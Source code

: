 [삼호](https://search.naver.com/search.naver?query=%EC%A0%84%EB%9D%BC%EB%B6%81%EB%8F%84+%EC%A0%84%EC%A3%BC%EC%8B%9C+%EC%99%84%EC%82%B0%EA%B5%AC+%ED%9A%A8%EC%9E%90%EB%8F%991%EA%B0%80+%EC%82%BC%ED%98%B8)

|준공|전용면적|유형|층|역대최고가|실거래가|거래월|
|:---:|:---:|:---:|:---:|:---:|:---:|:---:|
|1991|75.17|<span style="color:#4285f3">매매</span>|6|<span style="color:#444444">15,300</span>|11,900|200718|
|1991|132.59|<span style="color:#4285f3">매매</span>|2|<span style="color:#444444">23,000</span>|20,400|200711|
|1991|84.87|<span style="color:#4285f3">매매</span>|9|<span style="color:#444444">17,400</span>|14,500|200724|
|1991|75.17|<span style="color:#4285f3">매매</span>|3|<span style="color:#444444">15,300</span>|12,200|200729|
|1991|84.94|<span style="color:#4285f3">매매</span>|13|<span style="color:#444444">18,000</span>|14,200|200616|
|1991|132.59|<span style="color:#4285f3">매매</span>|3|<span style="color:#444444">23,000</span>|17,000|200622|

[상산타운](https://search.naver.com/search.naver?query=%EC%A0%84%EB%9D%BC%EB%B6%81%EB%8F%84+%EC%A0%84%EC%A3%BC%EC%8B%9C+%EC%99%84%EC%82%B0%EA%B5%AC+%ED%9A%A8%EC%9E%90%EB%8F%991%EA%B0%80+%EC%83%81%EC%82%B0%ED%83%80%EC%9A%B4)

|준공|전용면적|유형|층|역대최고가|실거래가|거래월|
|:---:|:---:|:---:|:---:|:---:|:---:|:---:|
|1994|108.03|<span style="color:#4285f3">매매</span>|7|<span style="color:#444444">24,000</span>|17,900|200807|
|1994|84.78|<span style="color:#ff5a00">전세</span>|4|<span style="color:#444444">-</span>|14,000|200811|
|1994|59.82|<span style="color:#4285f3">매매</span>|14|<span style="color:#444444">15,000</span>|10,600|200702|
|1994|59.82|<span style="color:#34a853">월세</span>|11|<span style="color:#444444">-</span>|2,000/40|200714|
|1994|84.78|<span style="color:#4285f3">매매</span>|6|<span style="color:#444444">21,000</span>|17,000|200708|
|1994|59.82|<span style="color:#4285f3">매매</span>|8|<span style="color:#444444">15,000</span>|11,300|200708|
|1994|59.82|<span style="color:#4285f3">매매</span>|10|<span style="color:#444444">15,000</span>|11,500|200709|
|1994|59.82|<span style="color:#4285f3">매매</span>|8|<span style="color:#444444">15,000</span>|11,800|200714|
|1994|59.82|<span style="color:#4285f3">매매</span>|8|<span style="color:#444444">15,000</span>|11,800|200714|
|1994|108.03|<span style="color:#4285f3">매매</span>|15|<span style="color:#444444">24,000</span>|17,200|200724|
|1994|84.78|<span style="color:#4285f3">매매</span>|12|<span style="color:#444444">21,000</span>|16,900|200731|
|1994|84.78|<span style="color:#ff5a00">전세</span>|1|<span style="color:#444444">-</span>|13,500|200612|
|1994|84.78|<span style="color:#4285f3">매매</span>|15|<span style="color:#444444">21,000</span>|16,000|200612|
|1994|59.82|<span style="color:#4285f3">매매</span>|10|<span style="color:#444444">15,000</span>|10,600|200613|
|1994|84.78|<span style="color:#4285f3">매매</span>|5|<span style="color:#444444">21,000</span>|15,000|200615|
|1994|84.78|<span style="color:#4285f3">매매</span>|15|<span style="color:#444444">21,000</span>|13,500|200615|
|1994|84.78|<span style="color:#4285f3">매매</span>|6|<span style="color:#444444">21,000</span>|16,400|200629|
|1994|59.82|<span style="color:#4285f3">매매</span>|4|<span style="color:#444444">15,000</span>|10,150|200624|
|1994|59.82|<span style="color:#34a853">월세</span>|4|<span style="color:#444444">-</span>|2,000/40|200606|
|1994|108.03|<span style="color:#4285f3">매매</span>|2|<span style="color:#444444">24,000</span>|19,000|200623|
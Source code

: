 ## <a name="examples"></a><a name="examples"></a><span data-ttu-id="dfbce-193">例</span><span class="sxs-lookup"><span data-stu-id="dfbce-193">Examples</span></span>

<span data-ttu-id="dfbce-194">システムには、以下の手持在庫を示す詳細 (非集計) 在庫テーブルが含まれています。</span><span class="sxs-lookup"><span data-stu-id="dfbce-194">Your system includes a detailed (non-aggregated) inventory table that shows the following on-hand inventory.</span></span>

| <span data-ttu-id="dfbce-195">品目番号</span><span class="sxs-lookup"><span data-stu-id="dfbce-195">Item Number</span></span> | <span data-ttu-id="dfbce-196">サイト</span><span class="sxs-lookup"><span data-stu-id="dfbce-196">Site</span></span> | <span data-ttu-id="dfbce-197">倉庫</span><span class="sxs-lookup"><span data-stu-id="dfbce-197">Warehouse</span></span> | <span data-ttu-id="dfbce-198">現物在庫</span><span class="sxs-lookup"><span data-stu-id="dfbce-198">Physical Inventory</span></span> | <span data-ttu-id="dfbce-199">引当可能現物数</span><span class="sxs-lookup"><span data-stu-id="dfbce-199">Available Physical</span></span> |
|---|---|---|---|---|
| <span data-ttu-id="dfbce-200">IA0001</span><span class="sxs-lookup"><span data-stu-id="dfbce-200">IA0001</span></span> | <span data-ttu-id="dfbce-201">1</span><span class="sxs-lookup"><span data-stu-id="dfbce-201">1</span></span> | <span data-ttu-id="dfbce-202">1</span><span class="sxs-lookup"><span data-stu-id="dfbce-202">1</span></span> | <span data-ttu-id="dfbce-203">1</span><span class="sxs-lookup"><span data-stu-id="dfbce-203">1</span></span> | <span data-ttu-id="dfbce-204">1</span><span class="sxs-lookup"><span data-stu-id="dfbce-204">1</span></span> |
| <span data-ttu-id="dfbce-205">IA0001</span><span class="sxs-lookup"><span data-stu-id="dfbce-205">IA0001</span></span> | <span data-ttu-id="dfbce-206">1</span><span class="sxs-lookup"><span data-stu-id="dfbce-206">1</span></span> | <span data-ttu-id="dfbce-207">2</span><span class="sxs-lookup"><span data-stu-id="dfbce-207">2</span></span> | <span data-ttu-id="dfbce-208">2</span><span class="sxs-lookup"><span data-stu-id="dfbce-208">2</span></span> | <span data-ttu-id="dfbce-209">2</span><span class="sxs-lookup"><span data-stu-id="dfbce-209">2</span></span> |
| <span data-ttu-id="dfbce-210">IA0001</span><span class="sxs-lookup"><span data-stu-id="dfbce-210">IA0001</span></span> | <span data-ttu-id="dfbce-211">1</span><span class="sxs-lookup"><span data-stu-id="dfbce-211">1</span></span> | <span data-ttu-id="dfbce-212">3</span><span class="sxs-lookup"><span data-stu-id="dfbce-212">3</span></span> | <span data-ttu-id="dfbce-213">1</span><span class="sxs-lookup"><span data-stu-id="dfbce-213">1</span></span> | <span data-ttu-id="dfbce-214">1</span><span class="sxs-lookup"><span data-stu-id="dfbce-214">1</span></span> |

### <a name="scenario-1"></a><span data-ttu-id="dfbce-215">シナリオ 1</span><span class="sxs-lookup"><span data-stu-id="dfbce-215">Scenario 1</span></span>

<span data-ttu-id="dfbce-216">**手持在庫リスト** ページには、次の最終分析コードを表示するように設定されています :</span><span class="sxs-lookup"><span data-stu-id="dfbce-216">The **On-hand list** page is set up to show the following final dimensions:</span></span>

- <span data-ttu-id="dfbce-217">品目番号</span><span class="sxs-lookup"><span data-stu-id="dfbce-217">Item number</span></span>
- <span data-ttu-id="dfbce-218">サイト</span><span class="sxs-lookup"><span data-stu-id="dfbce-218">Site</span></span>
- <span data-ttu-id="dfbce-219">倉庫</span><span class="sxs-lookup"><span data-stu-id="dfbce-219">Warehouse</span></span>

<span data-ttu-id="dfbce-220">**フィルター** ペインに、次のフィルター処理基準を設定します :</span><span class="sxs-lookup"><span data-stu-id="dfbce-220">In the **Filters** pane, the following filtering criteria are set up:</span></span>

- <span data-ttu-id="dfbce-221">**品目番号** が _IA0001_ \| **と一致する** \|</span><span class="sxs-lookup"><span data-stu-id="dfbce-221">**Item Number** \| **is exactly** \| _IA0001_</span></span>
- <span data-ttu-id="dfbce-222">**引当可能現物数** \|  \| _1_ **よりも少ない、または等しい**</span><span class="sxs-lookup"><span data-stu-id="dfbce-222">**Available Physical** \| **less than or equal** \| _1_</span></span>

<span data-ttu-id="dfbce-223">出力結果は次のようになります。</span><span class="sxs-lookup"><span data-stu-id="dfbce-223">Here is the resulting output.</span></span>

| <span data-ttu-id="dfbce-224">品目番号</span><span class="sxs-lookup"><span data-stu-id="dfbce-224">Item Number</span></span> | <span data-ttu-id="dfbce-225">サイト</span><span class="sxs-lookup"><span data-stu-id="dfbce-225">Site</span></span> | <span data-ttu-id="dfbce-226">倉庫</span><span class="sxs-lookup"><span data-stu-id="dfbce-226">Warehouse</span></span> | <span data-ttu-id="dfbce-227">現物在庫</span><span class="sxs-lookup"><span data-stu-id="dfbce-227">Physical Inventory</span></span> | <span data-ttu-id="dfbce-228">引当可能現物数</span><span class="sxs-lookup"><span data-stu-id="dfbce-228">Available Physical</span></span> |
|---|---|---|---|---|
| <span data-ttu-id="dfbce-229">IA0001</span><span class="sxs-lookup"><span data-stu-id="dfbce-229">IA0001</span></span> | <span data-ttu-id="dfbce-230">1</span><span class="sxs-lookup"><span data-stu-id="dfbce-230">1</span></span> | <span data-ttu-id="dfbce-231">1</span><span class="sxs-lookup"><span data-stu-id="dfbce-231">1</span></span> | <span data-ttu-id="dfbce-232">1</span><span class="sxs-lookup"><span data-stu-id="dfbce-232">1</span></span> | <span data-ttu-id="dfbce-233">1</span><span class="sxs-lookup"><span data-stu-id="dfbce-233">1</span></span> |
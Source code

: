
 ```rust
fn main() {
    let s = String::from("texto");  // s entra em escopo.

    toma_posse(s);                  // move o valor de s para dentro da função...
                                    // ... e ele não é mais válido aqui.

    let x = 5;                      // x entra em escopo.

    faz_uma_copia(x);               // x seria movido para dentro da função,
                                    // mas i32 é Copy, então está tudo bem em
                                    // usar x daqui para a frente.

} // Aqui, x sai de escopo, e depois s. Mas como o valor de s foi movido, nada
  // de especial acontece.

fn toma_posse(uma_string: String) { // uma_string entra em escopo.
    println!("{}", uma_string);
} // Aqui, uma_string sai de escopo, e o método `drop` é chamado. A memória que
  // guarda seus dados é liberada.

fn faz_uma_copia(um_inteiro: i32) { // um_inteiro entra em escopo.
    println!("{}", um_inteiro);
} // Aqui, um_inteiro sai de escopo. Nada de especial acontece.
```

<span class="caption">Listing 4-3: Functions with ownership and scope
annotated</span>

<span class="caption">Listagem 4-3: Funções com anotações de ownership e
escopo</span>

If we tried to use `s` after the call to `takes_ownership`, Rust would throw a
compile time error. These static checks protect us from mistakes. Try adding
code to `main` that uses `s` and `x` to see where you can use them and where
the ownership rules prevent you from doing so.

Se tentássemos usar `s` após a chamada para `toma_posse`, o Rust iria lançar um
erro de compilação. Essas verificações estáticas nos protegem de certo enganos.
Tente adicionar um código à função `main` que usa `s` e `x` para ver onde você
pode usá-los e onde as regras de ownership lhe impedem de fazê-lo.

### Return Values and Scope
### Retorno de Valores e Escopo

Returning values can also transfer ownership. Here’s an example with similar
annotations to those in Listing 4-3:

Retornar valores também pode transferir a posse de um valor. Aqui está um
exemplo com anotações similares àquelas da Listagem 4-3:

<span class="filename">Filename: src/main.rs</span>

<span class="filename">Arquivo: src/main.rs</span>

---*---

- **Task instructions**: Using the listing above, return word for word each line from the one that has "are set up:</span></span>" through the one that has "the resulting output.</span></span>", and no line outside that range.

- **Task response**:
<span data-ttu-id="dfbce-220">**フィルター** ペインに、次のフィルター処理基準を設定します :</span><span class="sxs-lookup"><span data-stu-id="dfbce-220">In the **Filters** pane, the following filtering criteria are set up:</span></span>

- <span data-ttu-id="dfbce-221">**品目番号** が _IA0001_ \| **と一致する** \|</span><span class="sxs-lookup"><span data-stu-id="dfbce-221">**Item Number** \| **is exactly** \| _IA0001_</span></span>
- <span data-ttu-id="dfbce-222">**引当可能現物数** \|  \| _1_ **よりも少ない、または等しい**</span><span class="sxs-lookup"><span data-stu-id="dfbce-222">**Available Physical** \| **less than or equal** \| _1_</span></span>

<span data-ttu-id="dfbce-223">出力結果は次のようになります。</span><span class="sxs-lookup"><span data-stu-id="dfbce-223">Here is the resulting output.</span></span>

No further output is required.